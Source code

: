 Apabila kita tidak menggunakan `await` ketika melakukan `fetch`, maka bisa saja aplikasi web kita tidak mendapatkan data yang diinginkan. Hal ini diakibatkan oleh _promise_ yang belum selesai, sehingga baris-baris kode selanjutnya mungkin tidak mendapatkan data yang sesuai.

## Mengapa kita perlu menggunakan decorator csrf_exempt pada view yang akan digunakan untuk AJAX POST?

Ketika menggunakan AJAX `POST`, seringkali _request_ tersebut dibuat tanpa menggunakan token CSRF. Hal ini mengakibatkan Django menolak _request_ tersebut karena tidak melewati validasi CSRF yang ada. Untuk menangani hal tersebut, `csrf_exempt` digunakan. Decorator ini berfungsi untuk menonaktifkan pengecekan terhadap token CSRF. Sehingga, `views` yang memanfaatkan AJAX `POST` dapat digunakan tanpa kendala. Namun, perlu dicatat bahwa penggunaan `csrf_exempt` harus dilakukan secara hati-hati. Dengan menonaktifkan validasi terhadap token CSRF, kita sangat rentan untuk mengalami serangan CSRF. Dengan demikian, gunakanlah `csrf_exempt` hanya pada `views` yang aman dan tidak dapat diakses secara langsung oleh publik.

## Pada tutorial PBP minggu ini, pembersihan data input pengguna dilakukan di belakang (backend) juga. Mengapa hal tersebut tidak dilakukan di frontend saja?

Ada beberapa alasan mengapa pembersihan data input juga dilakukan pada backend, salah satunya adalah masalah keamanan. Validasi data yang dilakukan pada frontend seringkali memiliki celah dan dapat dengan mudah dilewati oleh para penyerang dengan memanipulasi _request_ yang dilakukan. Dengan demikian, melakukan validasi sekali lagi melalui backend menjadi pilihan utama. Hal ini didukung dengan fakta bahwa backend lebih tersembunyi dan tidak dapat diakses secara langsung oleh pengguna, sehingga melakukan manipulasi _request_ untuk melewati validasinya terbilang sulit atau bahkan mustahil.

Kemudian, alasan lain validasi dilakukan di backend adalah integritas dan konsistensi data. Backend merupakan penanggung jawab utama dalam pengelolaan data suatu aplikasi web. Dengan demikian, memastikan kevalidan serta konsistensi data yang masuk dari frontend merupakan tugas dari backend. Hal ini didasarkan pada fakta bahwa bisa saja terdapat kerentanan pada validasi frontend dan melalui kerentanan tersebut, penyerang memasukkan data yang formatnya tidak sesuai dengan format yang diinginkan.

◇ ◇ ◇ ◇

**Task statement**
Restate the whole listing exactly.

**Exercise result**
Source code

: Apabila kita tidak menggunakan `await` ketika melakukan `fetch`, maka bisa saja aplikasi web kita tidak mendapatkan data yang diinginkan. Hal ini diakibatkan oleh _promise_ yang belum selesai, sehingga baris-baris kode selanjutnya mungkin tidak mendapatkan data yang sesuai.

## Mengapa kita perlu menggunakan decorator csrf_exempt pada view yang akan digunakan untuk AJAX POST?

Ketika menggunakan AJAX `POST`, seringkali _request_ tersebut dibuat tanpa menggunakan token CSRF. Hal ini mengakibatkan Django menolak _request_ tersebut karena tidak melewati validasi CSRF yang ada. Untuk menangani hal tersebut, `csrf_exempt` digunakan. Decorator ini berfungsi untuk menonaktifkan pengecekan terhadap token CSRF. Sehingga, `views` yang memanfaatkan AJAX `POST` dapat digunakan tanpa kendala. Namun, perlu dicatat bahwa penggunaan `csrf_exempt` harus dilakukan secara hati-hati. Dengan menonaktifkan validasi terhadap token CSRF, kita sangat rentan untuk mengalami serangan CSRF. Dengan demikian, gunakanlah `csrf_exempt` hanya pada `views` yang aman dan tidak dapat diakses secara langsung oleh publik.

## Pada tutorial PBP minggu ini, pembersihan data input pengguna dilakukan di belakang (backend) juga. Mengapa hal tersebut tidak dilakukan di frontend saja?

Ada beberapa alasan mengapa pembersihan data input juga dilakukan pada backend, salah satunya adalah masalah keamanan. Validasi data yang dilakukan pada frontend seringkali memiliki celah dan dapat dengan mudah dilewati oleh para penyerang dengan memanipulasi _request_ yang dilakukan. Dengan demikian, melakukan validasi sekali lagi melalui backend menjadi pilihan utama. Hal ini didukung dengan fakta bahwa backend lebih tersembunyi dan tidak dapat diakses secara langsung oleh pengguna, sehingga melakukan manipulasi _request_ untuk melewati validasinya terbilang sulit atau bahkan mustahil.

Kemudian, alasan lain validasi dilakukan di backend adalah integritas dan konsistensi data. Backend merupakan penanggung jawab utama dalam pengelolaan data suatu aplikasi web. Dengan demikian, memastikan kevalidan serta konsistensi data yang masuk dari frontend merupakan tugas dari backend. Hal ini didasarkan pada fakta bahwa bisa saja terdapat kerentanan pada validasi frontend dan melalui kerentanan tersebut, penyerang memasukkan data yang formatnya tidak sesuai dengan format yang diinginkan.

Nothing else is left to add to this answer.